[Directions for this task] Bring together all lines from the listing below that contain the string "theoremstyle".

* * * *

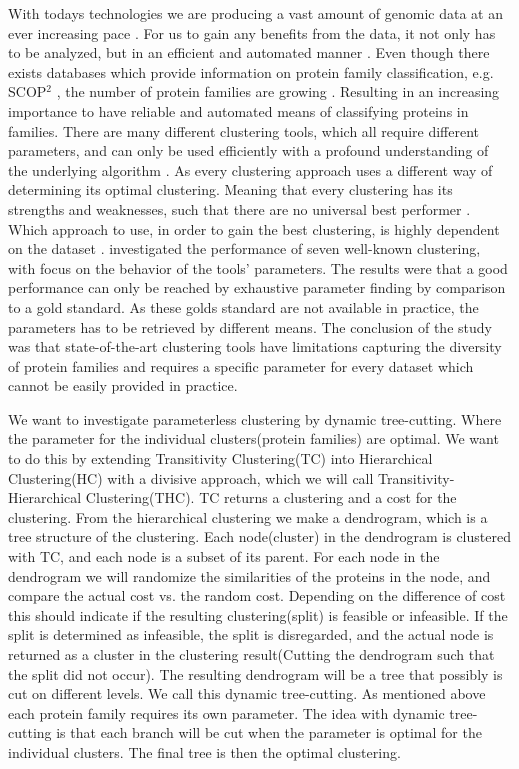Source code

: \documentclass[a4paper,10pt]{article}
\theoremstyle{plain}
\theoremstyle{definition}
\begin{document}
With todays technologies we are producing a vast amount of genomic data at an ever increasing pace \cite{natureReviewsGenetics}. For us to gain any benefits from the data, it not only has to be analyzed, but in an efficient and automated manner \cite{powerLimits}. Even though there exists databases which provide information on protein family classification, e.g. SCOP$^2$ \cite{6powerLimits}, the number of protein families are growing \cite{7powerLimits}. Resulting in an increasing importance to have reliable and automated means of classifying proteins in families. There are many different clustering tools, which all require different parameters, and can only be used efficiently with a profound understanding of the underlying algorithm \cite{powerLimits}. As every clustering approach uses a different way of determining its optimal clustering. Meaning that every clustering has its strengths and weaknesses, such that there are no universal best performer \cite{powerLimits}. Which approach to use, in order to gain the best clustering, is highly dependent on the dataset \cite{powerLimits}. \cite{powerLimits} investigated the performance of seven well-known clustering, with focus on the behavior of the tools' parameters. The results were that a good performance can only be reached by exhaustive parameter finding by comparison to a gold standard. As these golds standard are not available in practice, the parameters has to be retrieved by different means. The conclusion of the study was that state-of-the-art clustering tools have limitations capturing the diversity of protein families and requires a specific parameter for every dataset which cannot be easily provided in practice.

We want to investigate parameterless clustering by dynamic tree-cutting. Where the parameter for the individual clusters(protein families) are optimal. We want to do this by extending Transitivity Clustering(TC) into Hierarchical Clustering(HC) with a divisive approach, which we will call Transitivity-Hierarchical Clustering(THC). TC returns a clustering and a cost for the clustering. From the hierarchical clustering we make a dendrogram, which is a tree structure of the clustering. Each node(cluster) in the dendrogram is clustered with TC, and each node is a subset of its parent. For each node in the dendrogram we will randomize the similarities of the proteins in the node, and compare the actual cost vs. the random cost. Depending on the difference of cost this should indicate if the resulting clustering(split) is feasible or infeasible. If the split is determined as infeasible, the split is disregarded, and the actual node is returned as a cluster in the clustering result(Cutting the dendrogram such that the split did not occur). The resulting dendrogram will be a tree that possibly is cut on different levels. We call this dynamic tree-cutting. As mentioned above each protein family requires its own parameter. The idea with dynamic tree-cutting is that each branch will be cut when the parameter is optimal for the individual clusters. The final tree is then the optimal clustering.
\end{document}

* * * *

[Response area]
\theoremstyle{plain}
\theoremstyle{definition}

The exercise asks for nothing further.